Activity: Please filter the data down to the lines that include the word "which" and copy them.

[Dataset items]
◆ ◆ ◆ ◆ ◆
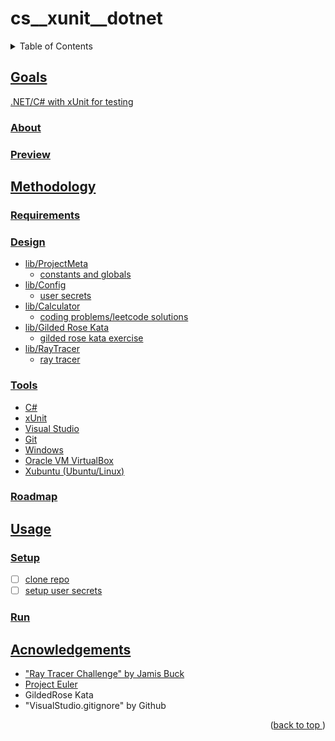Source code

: # cs__xunit__dotnet
<a name="readme-top"></a>
<details>
    <summary>Table of Contents</summary>
    <ol>
        <li><a href="#goals">Goals</a>
            <ul>
                <li><a href="#about">About</li>
                <li><a href="#preview">Preview</li>
            </ul>
        </li>
        <li><a href="#methodology">Methodology</li>
          <ul>
            <li><a href="#requirements">Requirements</li>
            <li><a href="#design">Design</li>
            <li><a href="#tools">Tools</li>
            <li><a href="#roadmap">Roadmap</li>
          </ul>
        </li>
        <li><a href="#usage">Usage</a>
            <ul>
                <li><a href="#setup">Setup</li>
                <li><a href="#run">Run</li>
            </ul>
        </li>
        <li><a href="#acknowledgements">Acknowledgements</li>
    </ol>
</details>

## Goals
.NET/C# with xUnit for testing
### About
### Preview
## Methodology
### Requirements
### Design
- lib/ProjectMeta
	- constants and globals
- lib/Config
	- user secrets
- lib/Calculator
	- coding problems/leetcode solutions
- lib/Gilded Rose Kata
	- gilded rose kata exercise
- lib/RayTracer
	- ray tracer
### Tools
* C#
* xUnit
* Visual Studio
* Git
* Windows
* Oracle VM VirtualBox
* Xubuntu (Ubuntu/Linux)
### Roadmap
## Usage
### Setup
- [ ] clone repo
- [ ] setup user secrets

### Run

## Acnowledgements
* "Ray Tracer Challenge" by Jamis Buck
* [Project Euler](projecteuler.net)
* GildedRose Kata
* "VisualStudio.gitignore" by Github
<p align="right">(<a href="#readme-top">back to top </a>)</p>
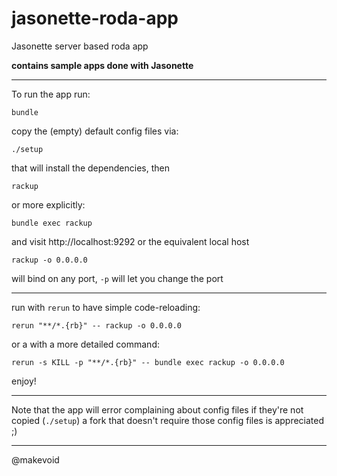 # jasonette-roda-app

Jasonette server based roda app


**contains sample apps done with Jasonette**

---

To run the app run:


    bundle


copy the (empty) default config files via:

    ./setup


that will install the dependencies, then

    rackup

or more explicitly:

    bundle exec rackup


and visit http://localhost:9292 or the equivalent local host


    rackup -o 0.0.0.0

will bind on any port, `-p` will let you change the port


---

run with `rerun` to have simple code-reloading:

`rerun "**/*.{rb}" -- rackup -o 0.0.0.0`

or a with a more detailed command:

`rerun -s KILL -p "**/*.{rb}" -- bundle exec rackup -o 0.0.0.0`

enjoy!

---


Note that the app will error complaining about config files if they're not copied (`./setup`) a fork that doesn't require those config files is <much> appreciated ;)


---

@makevoid
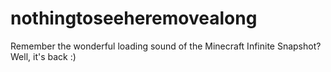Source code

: # nothingtoseeheremovealong
Remember the wonderful loading sound of the Minecraft Infinite Snapshot? Well, it's back :)
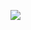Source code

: <img src="https://media4.giphy.com/media/v1.Y2lkPTc5MGI3NjExZ3ZhMTZlb24zODRranhwdnp6MDB1Zmprc2ZlbGJreHJjOWJ5M2YwaSZlcD12MV9pbnRlcm5hbF9naWZfYnlfaWQmY3Q9Zw/yGa7hxfeNbUDmYAErP/giphy.gif"></img>
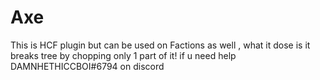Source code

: # Axe
This is HCF plugin but can be used on Factions as well , what it dose is it breaks tree by chopping only 1 part of it! if u need help DAMNHETHICCBOI#6794 on discord
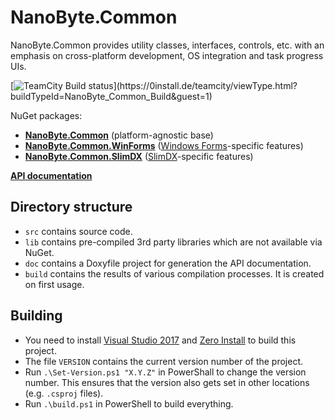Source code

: NanoByte.Common
===============

NanoByte.Common provides utility classes, interfaces, controls, etc. with an emphasis on cross-platform development, OS integration and task progress UIs.

[![TeamCity Build status](https://0install.de/teamcity/app/rest/builds/buildType:(id:NanoByte_Common_Build)/statusIcon)](https://0install.de/teamcity/viewType.html?buildTypeId=NanoByte_Common_Build&guest=1)

NuGet packages:
- **[NanoByte.Common](https://www.nuget.org/packages/NanoByte.Common/)** (platform-agnostic base)
- **[NanoByte.Common.WinForms](https://www.nuget.org/packages/NanoByte.Common.WinForms/)** ([Windows Forms](https://docs.microsoft.com/en-us/dotnet/framework/winforms/)-specific features)
- **[NanoByte.Common.SlimDX](https://www.nuget.org/packages/NanoByte.Common.SlimDX/)** ([SlimDX](http://slimdx.org/)-specific features)

**[API documentation](http://nano-byte.de/common/api/)**

Directory structure
-------------------
- `src` contains source code.
- `lib` contains pre-compiled 3rd party libraries which are not available via NuGet.
- `doc` contains a Doxyfile project for generation the API documentation.
- `build` contains the results of various compilation processes. It is created on first usage.

Building
--------
- You need to install [Visual Studio 2017](https://www.visualstudio.com/downloads/) and [Zero Install](http://0install.de/downloads/) to build this project.
- The file `VERSION` contains the current version number of the project.
- Run `.\Set-Version.ps1 "X.Y.Z"` in PowerShall to change the version number. This ensures that the version also gets set in other locations (e.g. `.csproj` files).
- Run `.\build.ps1` in PowerShell to build everything.
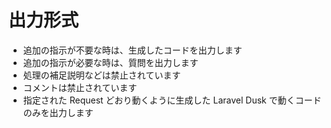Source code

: # 出力形式
- 追加の指示が不要な時は、生成したコードを出力します
- 追加の指示が必要な時は、質問を出力します
- 処理の補足説明などは禁止されています
- コメントは禁止されています
- 指定された Request どおり動くように生成した Laravel Dusk で動くコードのみを出力します
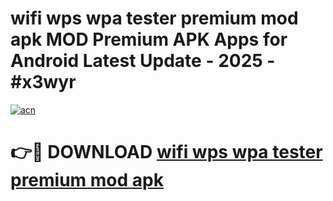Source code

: # wifi wps wpa tester premium mod apk MOD Premium APK Apps for Android Latest Update - 2025 - #x3wyr

[![acn](https://github.com/user-attachments/assets/0f9c940e-d8b0-45ae-aac7-cd30a18b3e1c)](https://app.mediaupload.pro?title=wifi_wps_wpa_tester_premium_mod_apk&ref=20F)

# 👉🔴 DOWNLOAD [wifi wps wpa tester premium mod apk](https://app.mediaupload.pro?title=wifi_wps_wpa_tester_premium_mod_apk&ref=20F)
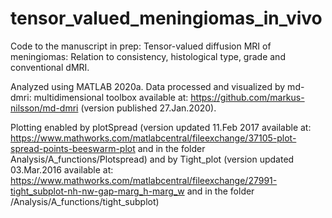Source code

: # tensor_valued_meningiomas_in_vivo
Code to the manuscript in prep: Tensor-valued diffusion MRI of meningiomas: Relation to consistency, histological type, grade and conventional dMRI.

Analyzed using MATLAB 2020a. Data processed and visualized by md-dmri: multidimensional toolbox available at: https://github.com/markus-nilsson/md-dmri (version published 27.Jan.2020). 

Plotting enabled by plotSpread (version updated 11.Feb 2017 available at: https://www.mathworks.com/matlabcentral/fileexchange/37105-plot-spread-points-beeswarm-plot and in the folder Analysis/A_functions/Plotspread) and by Tight_plot (version updated 03.Mar.2016 available at: https://www.mathworks.com/matlabcentral/fileexchange/27991-tight_subplot-nh-nw-gap-marg_h-marg_w and in the folder /Analysis/A_functions/tight_subplot)



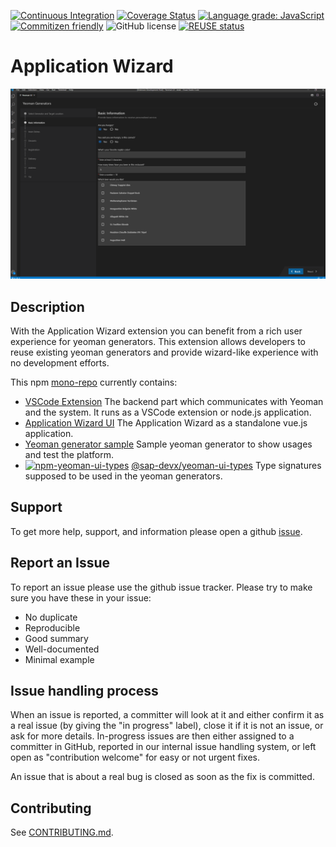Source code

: [![Continuous Integration](https://github.com/SAP/yeoman-ui/actions/workflows/ci.yml/badge.svg)](https://github.com/SAP/yeoman-ui/actions/workflows/ci.yml)
[![Coverage Status](https://coveralls.io/repos/github/SAP/yeoman-ui/badge.svg?branch=master)](https://coveralls.io/github/SAP/yeoman-ui?branch=master)
[![Language grade: JavaScript](https://img.shields.io/lgtm/grade/javascript/g/SAP/yeoman-ui.svg?logo=lgtm&logoWidth=18)](https://lgtm.com/projects/g/SAP/yeoman-ui/context:javascript)
[![Commitizen friendly](https://img.shields.io/badge/commitizen-friendly-brightgreen.svg)](http://commitizen.github.io/cz-cli/)
![GitHub license](https://img.shields.io/badge/license-Apache_2.0-blue.svg)
[![REUSE status](https://api.reuse.software/badge/github.com/SAP/yeoman-ui)](https://api.reuse.software/info/github.com/SAP/yeoman-ui)

# Application Wizard

![](screenshot.png)

## Description

With the Application Wizard extension you can benefit from a rich user experience for yeoman generators. This extension allows developers to reuse existing yeoman generators and provide wizard-like experience with no development efforts.

This npm [mono-repo][mono-repo] currently contains:

- [VSCode Extension](./packages/backend) The backend part which communicates with Yeoman and the system. It runs as a VSCode extension or node.js application.
- [Application Wizard UI](./packages/frontend) The Application Wizard as a standalone vue.js application.
- [Yeoman generator sample](./packages/generator-foodq) Sample yeoman generator to show usages and test the platform.
- [![npm-yeoman-ui-types][npm-yeoman-ui-types-image]][npm-yeoman-ui-types-url] [@sap-devx/yeoman-ui-types](./packages/types) Type signatures supposed to be used in the yeoman generators.

[npm-yeoman-ui-types-image]: https://img.shields.io/npm/v/@sap-devx/yeoman-ui-types.svg
[npm-yeoman-ui-types-url]: https://www.npmjs.com/package/@sap-devx/yeoman-ui-types

## Support

To get more help, support, and information please open a github [issue](https://github.com/SAP/yeoman-ui/issues).

## Report an Issue

To report an issue please use the github issue tracker. Please try to make sure you have these in your issue:

- No duplicate
- Reproducible
- Good summary
- Well-documented
- Minimal example

## Issue handling process

When an issue is reported, a committer will look at it and either confirm it as a real issue (by giving the "in progress" label), close it if it is not an issue, or ask for more details. In-progress issues are then either assigned to a committer in GitHub, reported in our internal issue handling system, or left open as "contribution welcome" for easy or not urgent fixes.

An issue that is about a real bug is closed as soon as the fix is committed. 

## Contributing

See [CONTRIBUTING.md](./CONTRIBUTING.md).

[mono-repo]: https://github.com/babel/babel/blob/master/doc/design/monorepo.md
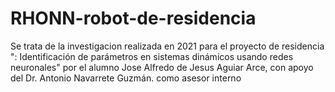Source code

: # RHONN-robot-de-residencia
Se trata de la investigacion realizada en 2021 para el proyecto de residencia ": Identificación de parámetros en sistemas dinámicos usando redes neuronales" por el alumno Jose Alfredo de Jesus Aguiar Arce, con apoyo del Dr. Antonio Navarrete Guzmán. como asesor interno

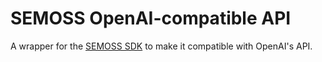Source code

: # SEMOSS OpenAI-compatible API

A wrapper for the [SEMOSS SDK](https://www.jsdelivr.com/package/npm/@semoss/sdk) to make it compatible with OpenAI's API.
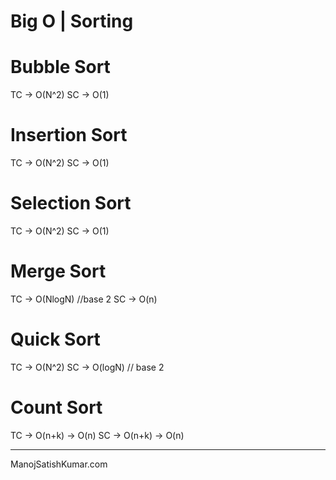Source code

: # Big O | Sorting

# Bubble Sort
TC -> O(N^2)
SC -> O(1)

# Insertion Sort
TC -> O(N^2)
SC -> O(1)

# Selection Sort
TC -> O(N^2)
SC -> O(1)

# Merge Sort
TC -> O(NlogN) //base 2
SC -> O(n)

# Quick Sort
TC -> O(N^2)
SC -> O(logN) // base 2

# Count Sort
TC -> O(n+k) -> O(n)
SC -> O(n+k) -> O(n)

--------------------
ManojSatishKumar.com
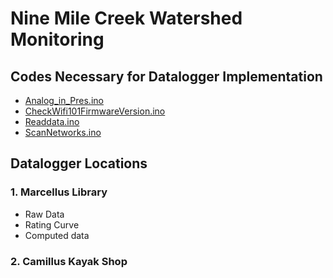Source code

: # Nine Mile Creek Watershed Monitoring 

## Codes Necessary for Datalogger Implementation 
- [Analog_in_Pres.ino](https://github.com/nmcloggers/Feather-Codes-/blob/master/Analog_in_Pres.ino)
- [CheckWifi101FirmwareVersion.ino](https://github.com/nmcloggers/Feather-Codes-/blob/master/CheckWifi101FirmwareVersion.ino)
- [Readdata.ino](https://github.com/nmcloggers/Feather-Codes-/blob/master/Readdata.ino)
- [ScanNetworks.ino](https://github.com/nmcloggers/Feather-Codes-/blob/master/ScanNetworks.ino)

## Datalogger Locations
### 1. Marcellus Library
- Raw Data
- Rating Curve
- Computed data
### 2. Camillus Kayak Shop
◆ ◆ ◆ ◆ ◆
Output of the task:
- `lib` contains pre-compiled 3rd party libraries which are not available via NuGet.
- [VSCode Extension](./packages/backend) The backend part which communicates with Yeoman and the system. It runs as a VSCode extension or node.js application.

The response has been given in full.